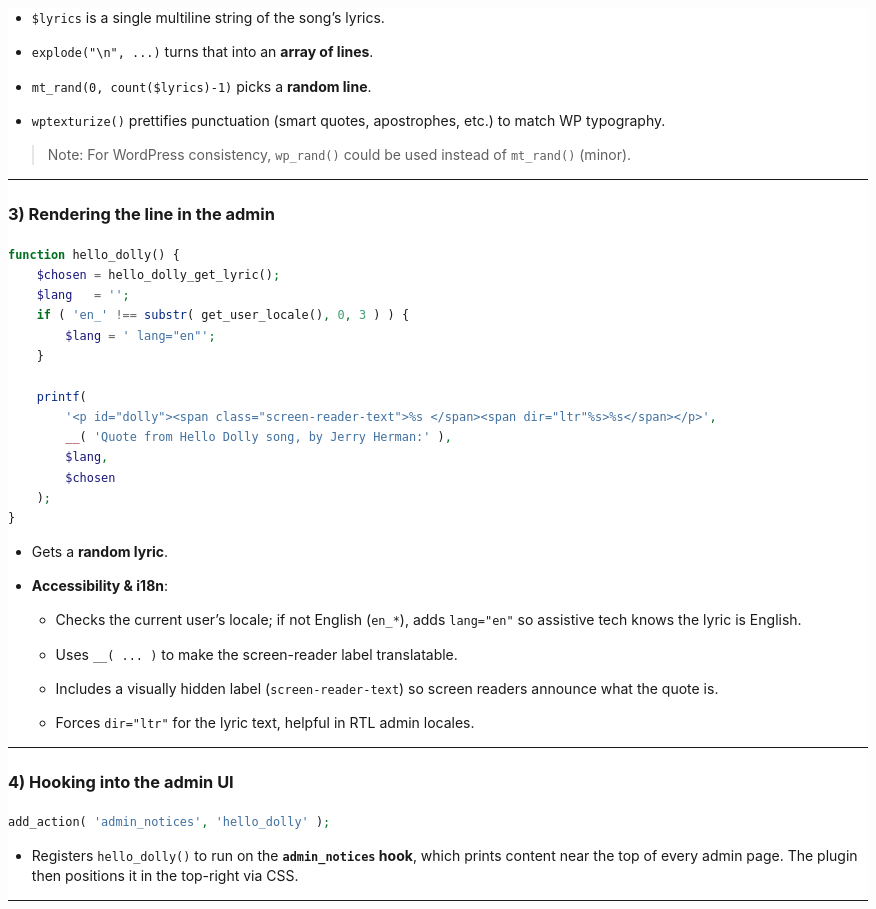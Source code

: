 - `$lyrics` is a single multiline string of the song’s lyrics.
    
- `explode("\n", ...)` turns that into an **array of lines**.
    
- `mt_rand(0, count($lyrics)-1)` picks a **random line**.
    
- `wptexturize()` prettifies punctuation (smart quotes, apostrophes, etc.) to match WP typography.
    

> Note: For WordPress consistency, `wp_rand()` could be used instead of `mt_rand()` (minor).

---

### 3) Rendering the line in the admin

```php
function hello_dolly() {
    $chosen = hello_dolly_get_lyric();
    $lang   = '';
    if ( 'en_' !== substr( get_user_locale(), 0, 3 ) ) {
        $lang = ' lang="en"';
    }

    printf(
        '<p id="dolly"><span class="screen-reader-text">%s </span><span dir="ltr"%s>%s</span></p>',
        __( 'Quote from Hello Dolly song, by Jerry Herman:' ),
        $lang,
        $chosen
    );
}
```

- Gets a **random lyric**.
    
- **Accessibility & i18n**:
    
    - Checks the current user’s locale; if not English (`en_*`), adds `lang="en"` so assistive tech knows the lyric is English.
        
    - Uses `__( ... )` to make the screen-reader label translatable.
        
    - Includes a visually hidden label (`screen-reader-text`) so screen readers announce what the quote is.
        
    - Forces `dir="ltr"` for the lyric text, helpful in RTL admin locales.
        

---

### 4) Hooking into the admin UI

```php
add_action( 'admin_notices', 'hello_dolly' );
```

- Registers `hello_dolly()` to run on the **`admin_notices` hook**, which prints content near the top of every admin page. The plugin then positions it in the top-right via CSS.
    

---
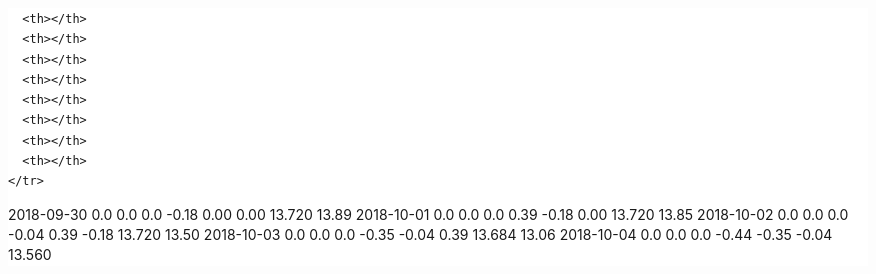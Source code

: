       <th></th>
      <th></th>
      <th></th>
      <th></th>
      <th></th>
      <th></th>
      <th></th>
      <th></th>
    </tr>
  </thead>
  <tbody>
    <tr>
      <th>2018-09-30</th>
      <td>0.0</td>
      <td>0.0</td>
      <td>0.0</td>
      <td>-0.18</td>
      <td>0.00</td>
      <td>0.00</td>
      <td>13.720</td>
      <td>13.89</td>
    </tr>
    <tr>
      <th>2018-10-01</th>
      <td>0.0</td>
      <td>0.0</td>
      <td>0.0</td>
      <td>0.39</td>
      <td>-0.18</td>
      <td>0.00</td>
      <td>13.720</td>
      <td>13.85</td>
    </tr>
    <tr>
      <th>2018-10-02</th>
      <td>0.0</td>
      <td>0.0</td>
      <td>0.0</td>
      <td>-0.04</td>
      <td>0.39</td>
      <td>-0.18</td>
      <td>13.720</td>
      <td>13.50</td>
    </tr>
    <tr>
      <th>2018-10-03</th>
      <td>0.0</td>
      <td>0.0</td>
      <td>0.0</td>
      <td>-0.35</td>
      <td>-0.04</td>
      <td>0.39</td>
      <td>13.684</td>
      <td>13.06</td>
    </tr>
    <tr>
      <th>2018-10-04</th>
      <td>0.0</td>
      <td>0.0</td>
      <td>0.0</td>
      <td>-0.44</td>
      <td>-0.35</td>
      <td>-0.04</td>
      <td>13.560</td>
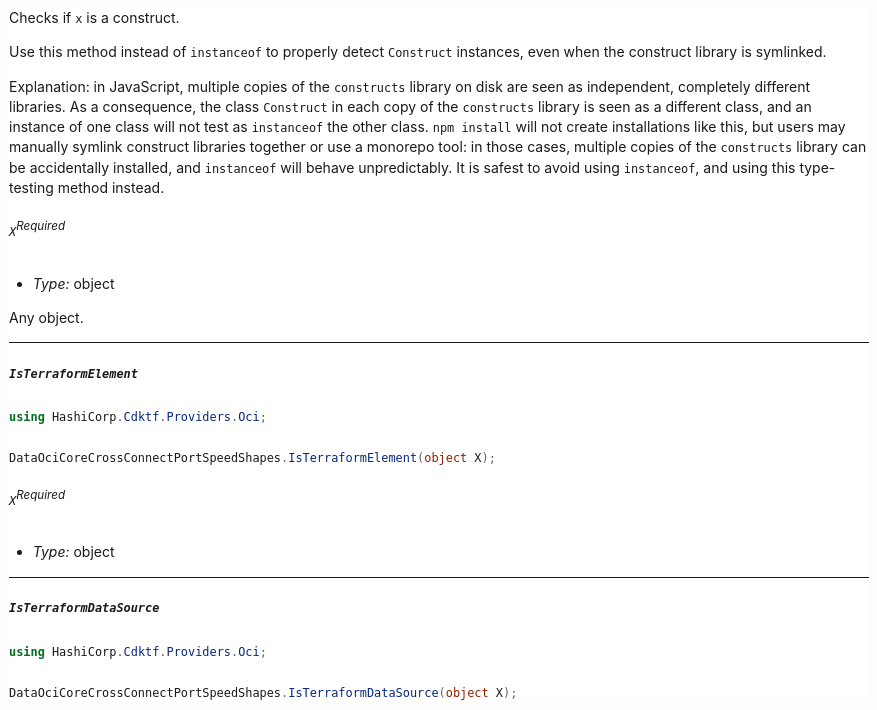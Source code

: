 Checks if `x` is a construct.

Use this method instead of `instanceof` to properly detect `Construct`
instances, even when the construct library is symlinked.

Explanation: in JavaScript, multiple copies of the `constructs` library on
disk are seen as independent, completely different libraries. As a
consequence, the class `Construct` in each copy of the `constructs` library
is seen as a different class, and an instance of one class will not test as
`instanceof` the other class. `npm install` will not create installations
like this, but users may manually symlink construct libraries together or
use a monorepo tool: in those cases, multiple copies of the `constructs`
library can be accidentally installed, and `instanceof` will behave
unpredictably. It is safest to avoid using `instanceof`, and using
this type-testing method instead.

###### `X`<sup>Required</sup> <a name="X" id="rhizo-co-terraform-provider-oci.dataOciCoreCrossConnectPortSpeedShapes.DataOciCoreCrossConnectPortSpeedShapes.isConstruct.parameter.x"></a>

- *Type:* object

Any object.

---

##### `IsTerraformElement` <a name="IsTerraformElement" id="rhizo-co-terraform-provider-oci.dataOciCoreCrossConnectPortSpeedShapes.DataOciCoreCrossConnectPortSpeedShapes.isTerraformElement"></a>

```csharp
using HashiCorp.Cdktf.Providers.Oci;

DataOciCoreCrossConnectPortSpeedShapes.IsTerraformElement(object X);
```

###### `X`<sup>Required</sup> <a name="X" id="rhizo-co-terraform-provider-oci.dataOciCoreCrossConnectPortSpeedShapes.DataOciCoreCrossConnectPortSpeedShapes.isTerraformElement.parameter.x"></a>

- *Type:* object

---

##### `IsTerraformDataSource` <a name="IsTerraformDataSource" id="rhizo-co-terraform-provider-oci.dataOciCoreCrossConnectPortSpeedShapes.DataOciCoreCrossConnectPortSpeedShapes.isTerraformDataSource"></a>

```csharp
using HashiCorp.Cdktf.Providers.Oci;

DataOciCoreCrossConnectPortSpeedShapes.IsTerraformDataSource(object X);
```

▶ _WHAT YOU WILL DO_: Give the listing again word for word. Skip every image.

▶ _SOLUTION_:
Source code

: - `$lyrics` is a single multiline string of the song’s lyrics.
    
- `explode("\n", ...)` turns that into an **array of lines**.
    
- `mt_rand(0, count($lyrics)-1)` picks a **random line**.
    
- `wptexturize()` prettifies punctuation (smart quotes, apostrophes, etc.) to match WP typography.
    

> Note: For WordPress consistency, `wp_rand()` could be used instead of `mt_rand()` (minor).

---

### 3) Rendering the line in the admin

```php
function hello_dolly() {
    $chosen = hello_dolly_get_lyric();
    $lang   = '';
    if ( 'en_' !== substr( get_user_locale(), 0, 3 ) ) {
        $lang = ' lang="en"';
    }

    printf(
        '<p id="dolly"><span class="screen-reader-text">%s </span><span dir="ltr"%s>%s</span></p>',
        __( 'Quote from Hello Dolly song, by Jerry Herman:' ),
        $lang,
        $chosen
    );
}
```

- Gets a **random lyric**.
    
- **Accessibility & i18n**:
    
    - Checks the current user’s locale; if not English (`en_*`), adds `lang="en"` so assistive tech knows the lyric is English.
        
    - Uses `__( ... )` to make the screen-reader label translatable.
        
    - Includes a visually hidden label (`screen-reader-text`) so screen readers announce what the quote is.
        
    - Forces `dir="ltr"` for the lyric text, helpful in RTL admin locales.
        

---

### 4) Hooking into the admin UI

```php
add_action( 'admin_notices', 'hello_dolly' );
```

- Registers `hello_dolly()` to run on the **`admin_notices` hook**, which prints content near the top of every admin page. The plugin then positions it in the top-right via CSS.
    

---
Source code

:       <th></th>
      <th></th>
      <th></th>
      <th></th>
      <th></th>
      <th></th>
      <th></th>
      <th></th>
    </tr>
  </thead>
  <tbody>
    <tr>
      <th>2018-09-30</th>
      <td>0.0</td>
      <td>0.0</td>
      <td>0.0</td>
      <td>-0.18</td>
      <td>0.00</td>
      <td>0.00</td>
      <td>13.720</td>
      <td>13.89</td>
    </tr>
    <tr>
      <th>2018-10-01</th>
      <td>0.0</td>
      <td>0.0</td>
      <td>0.0</td>
      <td>0.39</td>
      <td>-0.18</td>
      <td>0.00</td>
      <td>13.720</td>
      <td>13.85</td>
    </tr>
    <tr>
      <th>2018-10-02</th>
      <td>0.0</td>
      <td>0.0</td>
      <td>0.0</td>
      <td>-0.04</td>
      <td>0.39</td>
      <td>-0.18</td>
      <td>13.720</td>
      <td>13.50</td>
    </tr>
    <tr>
      <th>2018-10-03</th>
      <td>0.0</td>
      <td>0.0</td>
      <td>0.0</td>
      <td>-0.35</td>
      <td>-0.04</td>
      <td>0.39</td>
      <td>13.684</td>
      <td>13.06</td>
    </tr>
    <tr>
      <th>2018-10-04</th>
      <td>0.0</td>
      <td>0.0</td>
      <td>0.0</td>
      <td>-0.44</td>
      <td>-0.35</td>
      <td>-0.04</td>
      <td>13.560</td>
Source code

: Checks if `x` is a construct.

Use this method instead of `instanceof` to properly detect `Construct`
instances, even when the construct library is symlinked.

Explanation: in JavaScript, multiple copies of the `constructs` library on
disk are seen as independent, completely different libraries. As a
consequence, the class `Construct` in each copy of the `constructs` library
is seen as a different class, and an instance of one class will not test as
`instanceof` the other class. `npm install` will not create installations
like this, but users may manually symlink construct libraries together or
use a monorepo tool: in those cases, multiple copies of the `constructs`
library can be accidentally installed, and `instanceof` will behave
unpredictably. It is safest to avoid using `instanceof`, and using
this type-testing method instead.

###### `X`<sup>Required</sup> <a name="X" id="rhizo-co-terraform-provider-oci.dataOciCoreCrossConnectPortSpeedShapes.DataOciCoreCrossConnectPortSpeedShapes.isConstruct.parameter.x"></a>

- *Type:* object

Any object.

---

##### `IsTerraformElement` <a name="IsTerraformElement" id="rhizo-co-terraform-provider-oci.dataOciCoreCrossConnectPortSpeedShapes.DataOciCoreCrossConnectPortSpeedShapes.isTerraformElement"></a>

```csharp
using HashiCorp.Cdktf.Providers.Oci;

DataOciCoreCrossConnectPortSpeedShapes.IsTerraformElement(object X);
```

###### `X`<sup>Required</sup> <a name="X" id="rhizo-co-terraform-provider-oci.dataOciCoreCrossConnectPortSpeedShapes.DataOciCoreCrossConnectPortSpeedShapes.isTerraformElement.parameter.x"></a>

- *Type:* object

---

##### `IsTerraformDataSource` <a name="IsTerraformDataSource" id="rhizo-co-terraform-provider-oci.dataOciCoreCrossConnectPortSpeedShapes.DataOciCoreCrossConnectPortSpeedShapes.isTerraformDataSource"></a>

```csharp
using HashiCorp.Cdktf.Providers.Oci;

DataOciCoreCrossConnectPortSpeedShapes.IsTerraformDataSource(object X);
```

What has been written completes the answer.